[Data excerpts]

========================================================================

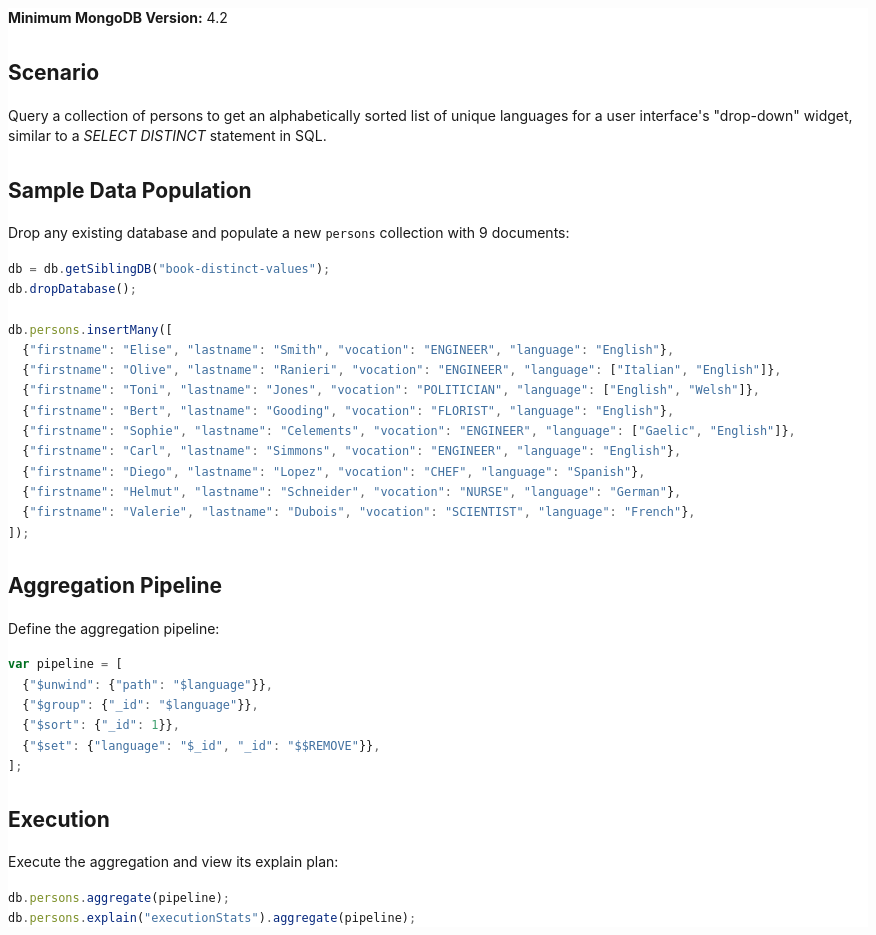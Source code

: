 __Minimum MongoDB Version:__ 4.2

## Scenario

Query a collection of persons to get an alphabetically sorted list of unique languages for a user interface's "drop-down" widget, similar to a _SELECT DISTINCT_ statement in SQL.

## Sample Data Population

Drop any existing database and populate a new `persons` collection with 9 documents:

```javascript
db = db.getSiblingDB("book-distinct-values");
db.dropDatabase();

db.persons.insertMany([
  {"firstname": "Elise", "lastname": "Smith", "vocation": "ENGINEER", "language": "English"},
  {"firstname": "Olive", "lastname": "Ranieri", "vocation": "ENGINEER", "language": ["Italian", "English"]},
  {"firstname": "Toni", "lastname": "Jones", "vocation": "POLITICIAN", "language": ["English", "Welsh"]},
  {"firstname": "Bert", "lastname": "Gooding", "vocation": "FLORIST", "language": "English"},
  {"firstname": "Sophie", "lastname": "Celements", "vocation": "ENGINEER", "language": ["Gaelic", "English"]},
  {"firstname": "Carl", "lastname": "Simmons", "vocation": "ENGINEER", "language": "English"},
  {"firstname": "Diego", "lastname": "Lopez", "vocation": "CHEF", "language": "Spanish"},
  {"firstname": "Helmut", "lastname": "Schneider", "vocation": "NURSE", "language": "German"},
  {"firstname": "Valerie", "lastname": "Dubois", "vocation": "SCIENTIST", "language": "French"},
]);  
```

## Aggregation Pipeline

Define the aggregation pipeline:

```javascript
var pipeline = [
  {"$unwind": {"path": "$language"}},
  {"$group": {"_id": "$language"}},
  {"$sort": {"_id": 1}},
  {"$set": {"language": "$_id", "_id": "$$REMOVE"}},
];
```

## Execution

Execute the aggregation and view its explain plan:

```javascript
db.persons.aggregate(pipeline);
db.persons.explain("executionStats").aggregate(pipeline);
```
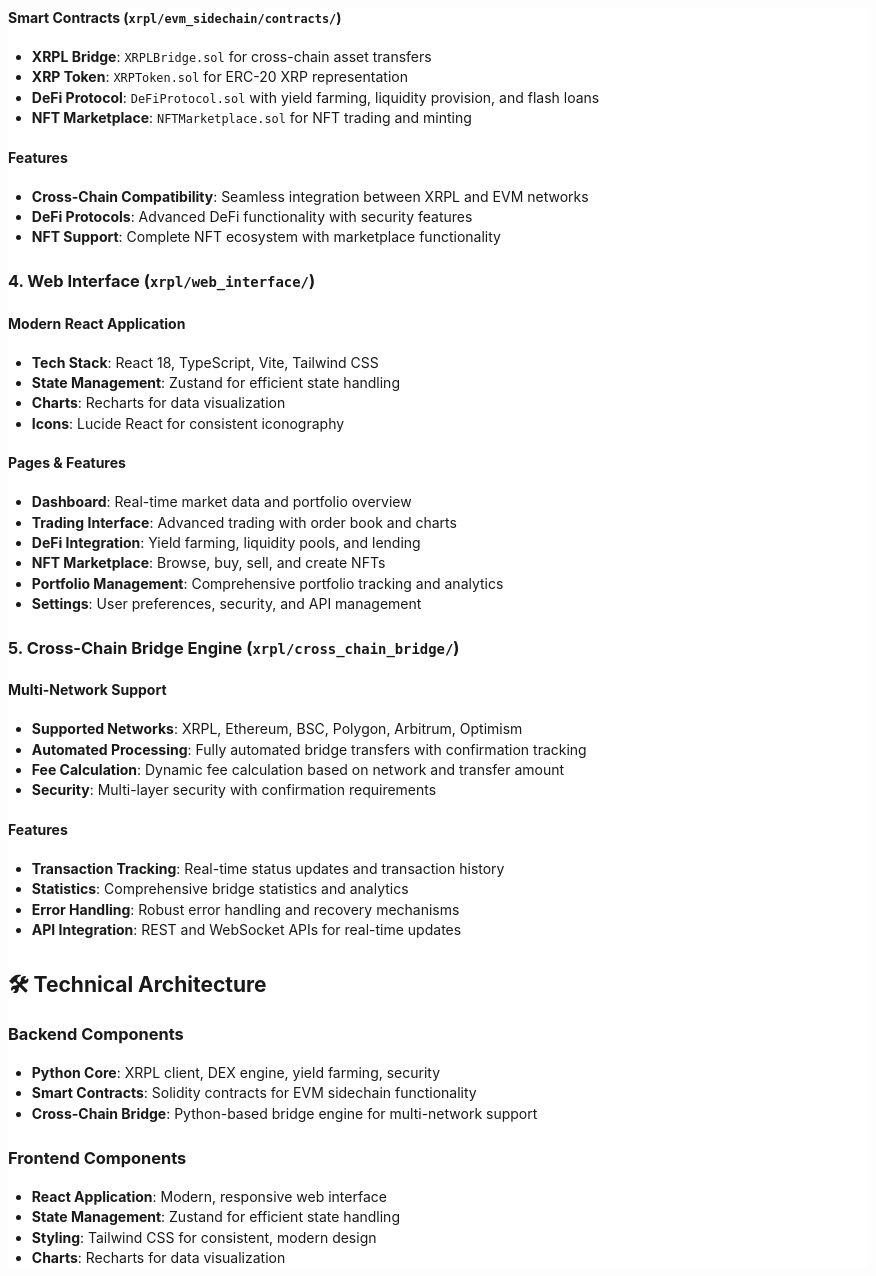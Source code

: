 #### Smart Contracts (`xrpl/evm_sidechain/contracts/`)
- **XRPL Bridge**: `XRPLBridge.sol` for cross-chain asset transfers
- **XRP Token**: `XRPToken.sol` for ERC-20 XRP representation
- **DeFi Protocol**: `DeFiProtocol.sol` with yield farming, liquidity provision, and flash loans
- **NFT Marketplace**: `NFTMarketplace.sol` for NFT trading and minting

#### Features
- **Cross-Chain Compatibility**: Seamless integration between XRPL and EVM networks
- **DeFi Protocols**: Advanced DeFi functionality with security features
- **NFT Support**: Complete NFT ecosystem with marketplace functionality

### 4. Web Interface (`xrpl/web_interface/`)

#### Modern React Application
- **Tech Stack**: React 18, TypeScript, Vite, Tailwind CSS
- **State Management**: Zustand for efficient state handling
- **Charts**: Recharts for data visualization
- **Icons**: Lucide React for consistent iconography

#### Pages & Features
- **Dashboard**: Real-time market data and portfolio overview
- **Trading Interface**: Advanced trading with order book and charts
- **DeFi Integration**: Yield farming, liquidity pools, and lending
- **NFT Marketplace**: Browse, buy, sell, and create NFTs
- **Portfolio Management**: Comprehensive portfolio tracking and analytics
- **Settings**: User preferences, security, and API management

### 5. Cross-Chain Bridge Engine (`xrpl/cross_chain_bridge/`)

#### Multi-Network Support
- **Supported Networks**: XRPL, Ethereum, BSC, Polygon, Arbitrum, Optimism
- **Automated Processing**: Fully automated bridge transfers with confirmation tracking
- **Fee Calculation**: Dynamic fee calculation based on network and transfer amount
- **Security**: Multi-layer security with confirmation requirements

#### Features
- **Transaction Tracking**: Real-time status updates and transaction history
- **Statistics**: Comprehensive bridge statistics and analytics
- **Error Handling**: Robust error handling and recovery mechanisms
- **API Integration**: REST and WebSocket APIs for real-time updates

## 🛠 Technical Architecture

### Backend Components
- **Python Core**: XRPL client, DEX engine, yield farming, security
- **Smart Contracts**: Solidity contracts for EVM sidechain functionality
- **Cross-Chain Bridge**: Python-based bridge engine for multi-network support

### Frontend Components
- **React Application**: Modern, responsive web interface
- **State Management**: Zustand for efficient state handling
- **Styling**: Tailwind CSS for consistent, modern design
- **Charts**: Recharts for data visualization
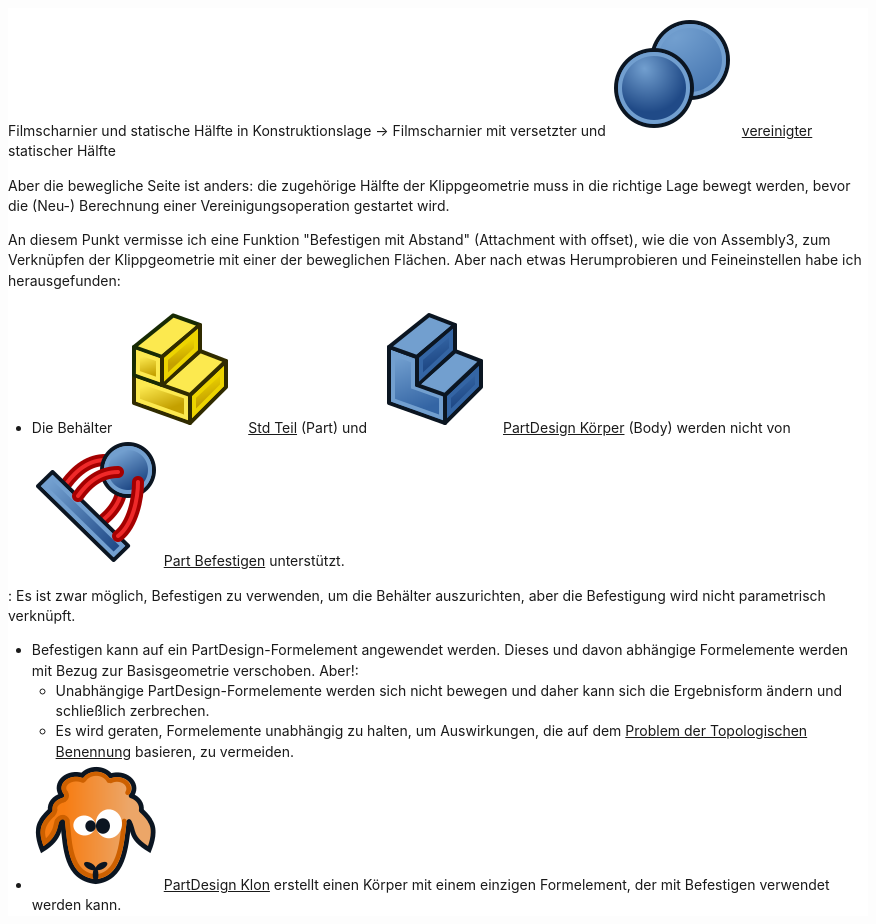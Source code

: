 Filmscharnier und statische Hälfte in Konstruktionslage → Filmscharnier mit versetzter und ![](/src/assets/images/PartDesign_Boolean.svg) [vereinigter](/PartDesign_Boolean/de "PartDesign Boolean/de") statischer Hälfte

Aber die bewegliche Seite ist anders: die zugehörige Hälfte der Klippgeometrie muss in die richtige Lage bewegt werden, bevor die (Neu-) Berechnung einer Vereinigungsoperation gestartet wird.

An diesem Punkt vermisse ich eine Funktion "Befestigen mit Abstand" (Attachment with offset), wie die von Assembly3, zum Verknüpfen der Klippgeometrie mit einer der beweglichen Flächen. Aber nach etwas Herumprobieren und Feineinstellen habe ich herausgefunden:

- Die Behälter ![](/src/assets/images/Std_Part.svg) [Std Teil](/Std_Part/de "Std Part/de") (Part) und ![](/src/assets/images/PartDesign_Body.svg) [PartDesign Körper](/PartDesign_Body/de "PartDesign Body/de") (Body) werden nicht von ![](/src/assets/images/Part_EditAttachment.svg) [Part Befestigen](/Part_EditAttachment/de#Einschränkungen "Part EditAttachment/de") unterstützt.

: Es ist zwar möglich, Befestigen zu verwenden, um die Behälter auszurichten, aber die Befestigung wird nicht parametrisch verknüpft.

- Befestigen kann auf ein PartDesign-Formelement angewendet werden. Dieses und davon abhängige Formelemente werden mit Bezug zur Basisgeometrie verschoben. Aber!:
  - Unabhängige PartDesign-Formelemente werden sich nicht bewegen und daher kann sich die Ergebnisform ändern und schließlich zerbrechen.
  - Es wird geraten, Formelemente unabhängig zu halten, um Auswirkungen, die auf dem [Problem der Topologischen Benennung](/Topological_naming_problem/de "Topological naming problem/de") basieren, zu vermeiden.
- ![](/src/assets/images/PartDesign_Clone.svg) [PartDesign Klon](/PartDesign_Clone/de "PartDesign Clone/de") erstellt einen Körper mit einem einzigen Formelement, der mit Befestigen verwendet werden kann.
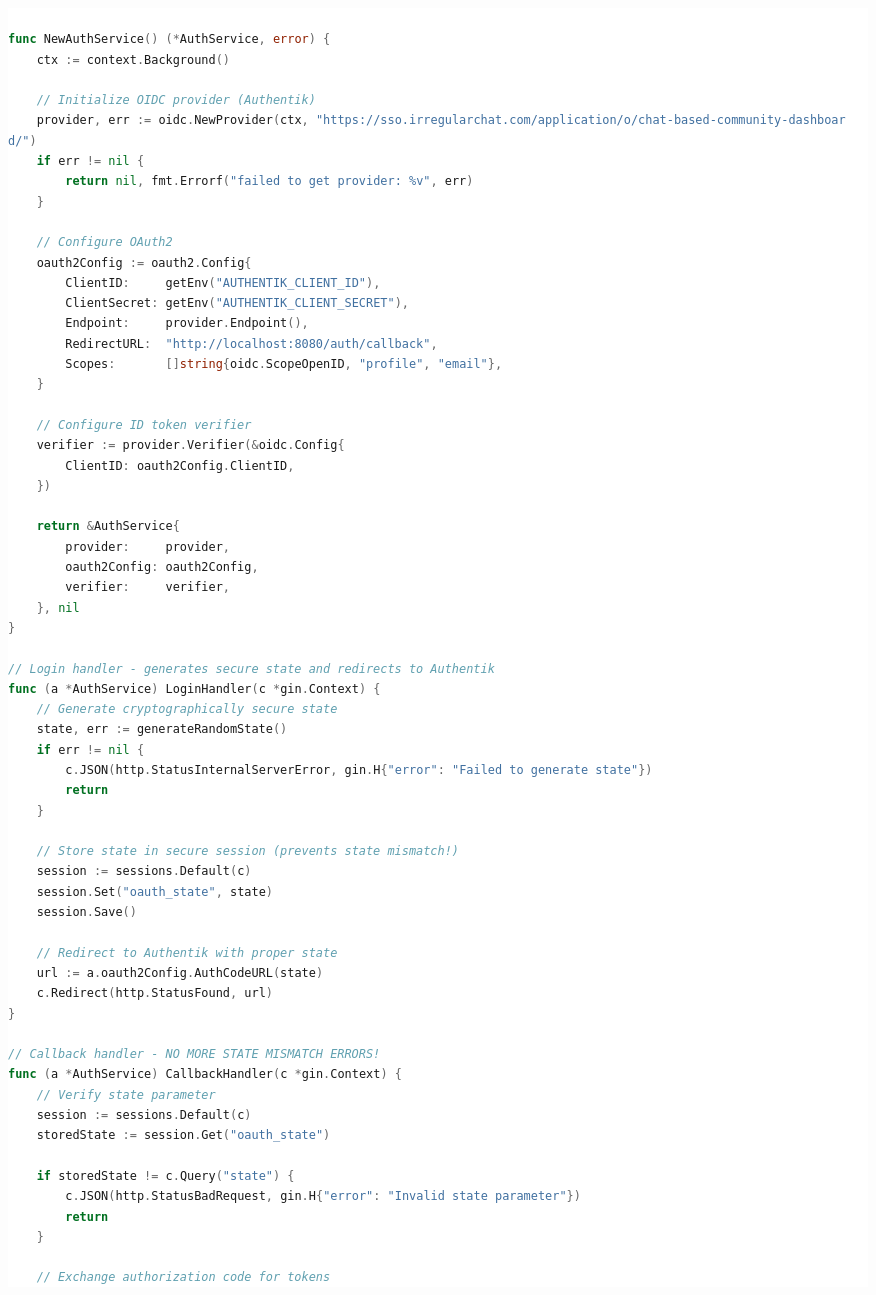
 ```go

func NewAuthService() (*AuthService, error) {
    ctx := context.Background()
    
    // Initialize OIDC provider (Authentik)
    provider, err := oidc.NewProvider(ctx, "https://sso.irregularchat.com/application/o/chat-based-community-dashboard/")
    if err != nil {
        return nil, fmt.Errorf("failed to get provider: %v", err)
    }
    
    // Configure OAuth2
    oauth2Config := oauth2.Config{
        ClientID:     getEnv("AUTHENTIK_CLIENT_ID"),
        ClientSecret: getEnv("AUTHENTIK_CLIENT_SECRET"),
        Endpoint:     provider.Endpoint(),
        RedirectURL:  "http://localhost:8080/auth/callback",
        Scopes:       []string{oidc.ScopeOpenID, "profile", "email"},
    }
    
    // Configure ID token verifier
    verifier := provider.Verifier(&oidc.Config{
        ClientID: oauth2Config.ClientID,
    })
    
    return &AuthService{
        provider:     provider,
        oauth2Config: oauth2Config,
        verifier:     verifier,
    }, nil
}

// Login handler - generates secure state and redirects to Authentik
func (a *AuthService) LoginHandler(c *gin.Context) {
    // Generate cryptographically secure state
    state, err := generateRandomState()
    if err != nil {
        c.JSON(http.StatusInternalServerError, gin.H{"error": "Failed to generate state"})
        return
    }
    
    // Store state in secure session (prevents state mismatch!)
    session := sessions.Default(c)
    session.Set("oauth_state", state)
    session.Save()
    
    // Redirect to Authentik with proper state
    url := a.oauth2Config.AuthCodeURL(state)
    c.Redirect(http.StatusFound, url)
}

// Callback handler - NO MORE STATE MISMATCH ERRORS!
func (a *AuthService) CallbackHandler(c *gin.Context) {
    // Verify state parameter
    session := sessions.Default(c)
    storedState := session.Get("oauth_state")
    
    if storedState != c.Query("state") {
        c.JSON(http.StatusBadRequest, gin.H{"error": "Invalid state parameter"})
        return
    }
    
    // Exchange authorization code for tokens
```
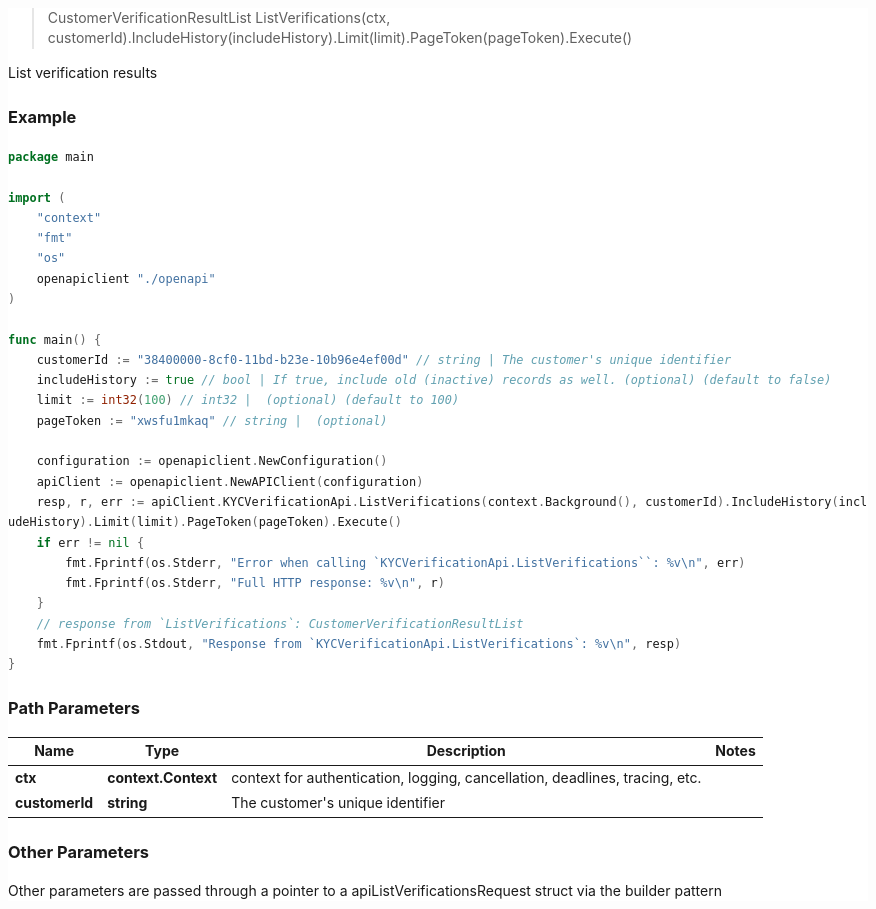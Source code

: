 > CustomerVerificationResultList ListVerifications(ctx, customerId).IncludeHistory(includeHistory).Limit(limit).PageToken(pageToken).Execute()

List verification results



### Example

```go
package main

import (
    "context"
    "fmt"
    "os"
    openapiclient "./openapi"
)

func main() {
    customerId := "38400000-8cf0-11bd-b23e-10b96e4ef00d" // string | The customer's unique identifier
    includeHistory := true // bool | If true, include old (inactive) records as well. (optional) (default to false)
    limit := int32(100) // int32 |  (optional) (default to 100)
    pageToken := "xwsfu1mkaq" // string |  (optional)

    configuration := openapiclient.NewConfiguration()
    apiClient := openapiclient.NewAPIClient(configuration)
    resp, r, err := apiClient.KYCVerificationApi.ListVerifications(context.Background(), customerId).IncludeHistory(includeHistory).Limit(limit).PageToken(pageToken).Execute()
    if err != nil {
        fmt.Fprintf(os.Stderr, "Error when calling `KYCVerificationApi.ListVerifications``: %v\n", err)
        fmt.Fprintf(os.Stderr, "Full HTTP response: %v\n", r)
    }
    // response from `ListVerifications`: CustomerVerificationResultList
    fmt.Fprintf(os.Stdout, "Response from `KYCVerificationApi.ListVerifications`: %v\n", resp)
}
```

### Path Parameters


Name | Type | Description  | Notes
------------- | ------------- | ------------- | -------------
**ctx** | **context.Context** | context for authentication, logging, cancellation, deadlines, tracing, etc.
**customerId** | **string** | The customer&#39;s unique identifier | 

### Other Parameters

Other parameters are passed through a pointer to a apiListVerificationsRequest struct via the builder pattern
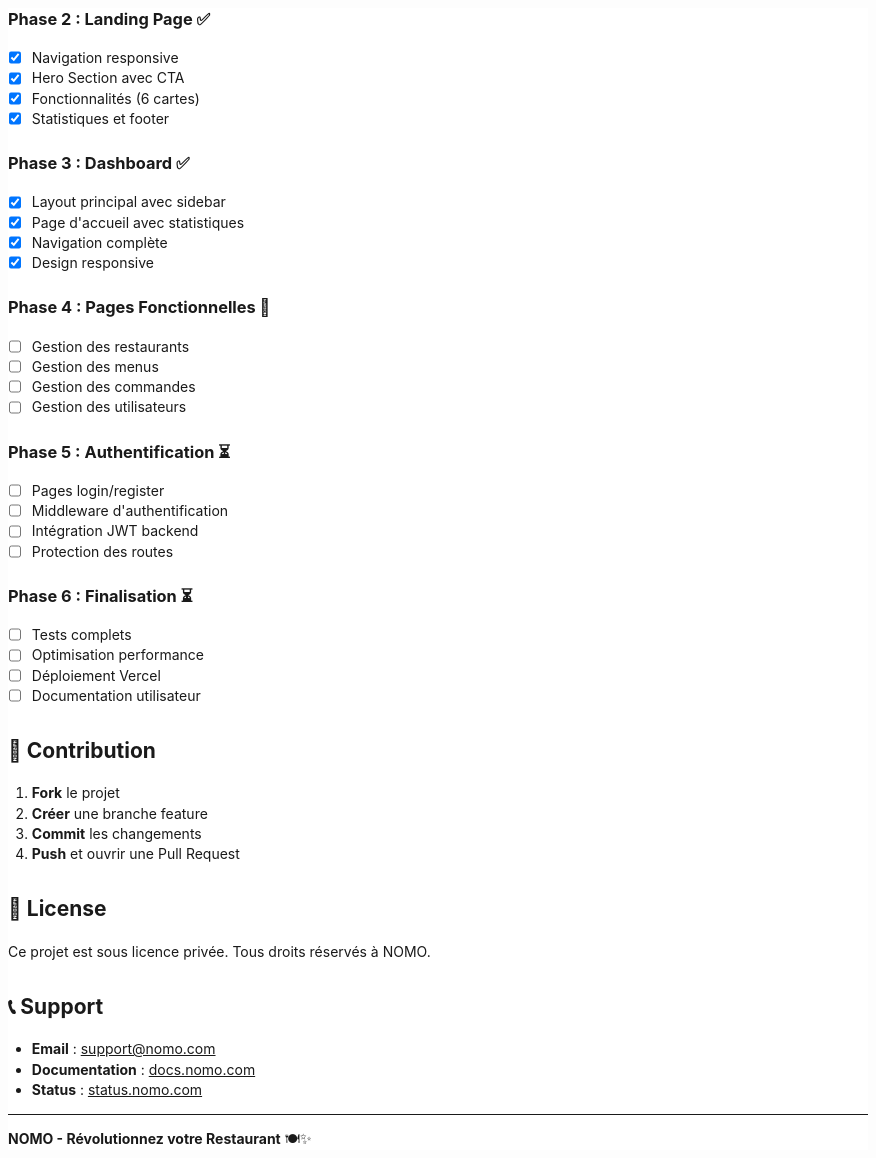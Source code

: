 ### **Phase 2 : Landing Page** ✅
- [x] Navigation responsive
- [x] Hero Section avec CTA
- [x] Fonctionnalités (6 cartes)
- [x] Statistiques et footer

### **Phase 3 : Dashboard** ✅
- [x] Layout principal avec sidebar
- [x] Page d'accueil avec statistiques
- [x] Navigation complète
- [x] Design responsive

### **Phase 4 : Pages Fonctionnelles** 🔄
- [ ] Gestion des restaurants
- [ ] Gestion des menus
- [ ] Gestion des commandes
- [ ] Gestion des utilisateurs

### **Phase 5 : Authentification** ⏳
- [ ] Pages login/register
- [ ] Middleware d'authentification
- [ ] Intégration JWT backend
- [ ] Protection des routes

### **Phase 6 : Finalisation** ⏳
- [ ] Tests complets
- [ ] Optimisation performance
- [ ] Déploiement Vercel
- [ ] Documentation utilisateur

## 🤝 **Contribution**

1. **Fork** le projet
2. **Créer** une branche feature
3. **Commit** les changements
4. **Push** et ouvrir une Pull Request

## 📄 **License**

Ce projet est sous licence privée. Tous droits réservés à NOMO.

## 📞 **Support**

- **Email** : support@nomo.com
- **Documentation** : [docs.nomo.com](https://docs.nomo.com)
- **Status** : [status.nomo.com](https://status.nomo.com)

---
**NOMO - Révolutionnez votre Restaurant** 🍽️✨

========================================================================

The answer should be a single number: the count of lines in the data that include the string "configuration".

_ANSWER BOX_. 2